PUTTING IT INTO ACTION
Among the most positive responses was our decision in 2016 to implement a social work model of engagement. If we were determined to prove our commitment to the community’s aspirations—especially those of diversity, inclusion, and equity—we knew we had to transform the ways in which we engaged with the most vulnerable, marginalized, and excluded members of our community. Who does that include? Certainly it includes those in our community who are experiencing homelessness. It also includes youth at risk and seniors who may be disconnected from family and community for varied reasons. It includes those facing the challenges of mental illness or drug addiction. It includes those marginalized or excluded from full participation in the community because of things such as race, or income, or employment status, or orientation. These individuals are among our patrons. They use our library every day and always have. What is different now is how we have chosen to engage them. Instead of focusing on troublesome or disruptive behaviors that require correction or problems that someone else should be fixing, we now see opportunities to reach out to engage and connect.

Our Manager for Community Resources, who is the library’s full-time social worker, manages five other staff members—one full-time Community Resources Specialist and four Safety and Security Monitors. All these individuals embrace our vision and mission, are trained in trauma-informed care, and in mental health first aid. All work closely with other staff members to provide a continuum of care model. All maintain strong connections to many community partners to connect patrons to needed resources, services, and support. These vital community partners include our school districts, Housing Forward, the Oak Park Coalition to End Homelessness, the Collaboration for Early Childhood, the Oak Park Police Department, and the Township of Oak Park among others.

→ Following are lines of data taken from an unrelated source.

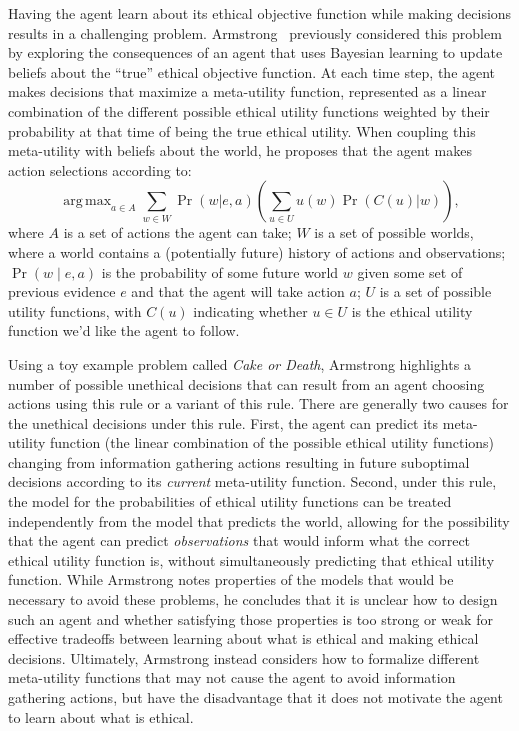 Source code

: \documentclass[11pt]{article}
\DeclareMathOperator*{\argmax}{arg\,max}
\begin{document}
Having the agent learn about its ethical objective function while making decisions results in a challenging problem. Armstrong~ previously considered this problem by exploring the consequences of an agent that uses Bayesian learning to update beliefs about the ``true'' ethical objective function. At each time step, the agent makes decisions that maximize a meta-utility function, represented as a linear combination of the different possible ethical utility functions weighted by their probability at that time of being the true ethical utility. When coupling this meta-utility with beliefs about the world, he proposes that the agent makes action selections according to:
\begin{equation}
\label{eq:armstrong}
\argmax_{a \in A} \sum_{w \in W} \Pr(w | e, a) \left( \sum_{u \in U} u(w) \Pr(C(u)|w) \right),
\end{equation}
where $A$ is a set of actions the agent can take; $W$ is a set of possible worlds, where a world contains a (potentially future) history of actions and observations; $\Pr(w \mid e, a)$ is the probability of some future world $w$ given some set of previous evidence $e$ and that the agent will take action $a$; $U$ is a set of possible utility functions, with $C(u)$ indicating whether $u \in U$ is the ethical utility function we'd like the agent to follow.

Using a toy example problem called {\em Cake or Death}, Armstrong highlights a number of possible unethical decisions that can result from an agent choosing actions using this rule or a variant of this rule. There are generally two causes for the unethical decisions under this rule. First, the agent can predict its meta-utility function (the linear combination of the possible ethical utility functions) changing from information gathering actions resulting in future suboptimal decisions according to its {\em current} meta-utility function. Second, under this rule, the model for the probabilities of ethical utility functions can be treated independently from the model that predicts the world, allowing for the possibility that the agent can predict {\em observations} that would inform what the correct ethical utility function is, without simultaneously predicting that ethical utility function. While Armstrong notes properties of the models that would be necessary to avoid these problems, he concludes that it is unclear how to design such an agent and whether satisfying those properties is too strong or weak for effective tradeoffs between learning about what is ethical and making ethical decisions. Ultimately, Armstrong instead considers how to formalize different meta-utility functions that may not cause the agent to avoid information gathering actions, but have the disadvantage that it does not motivate the agent to learn about what is ethical.
\end{document}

This work is about focusing on the community, its aspirations, and its needs. It is about recognizing the opportunities for authentic community engagement and taking intentional action to effect community change. It is about shifting resources to achieve important community objectives. It is about leveraging strong and effective partnerships to obtain greater equity in service and access to resources. It is about the library working and collaborating to transform a community.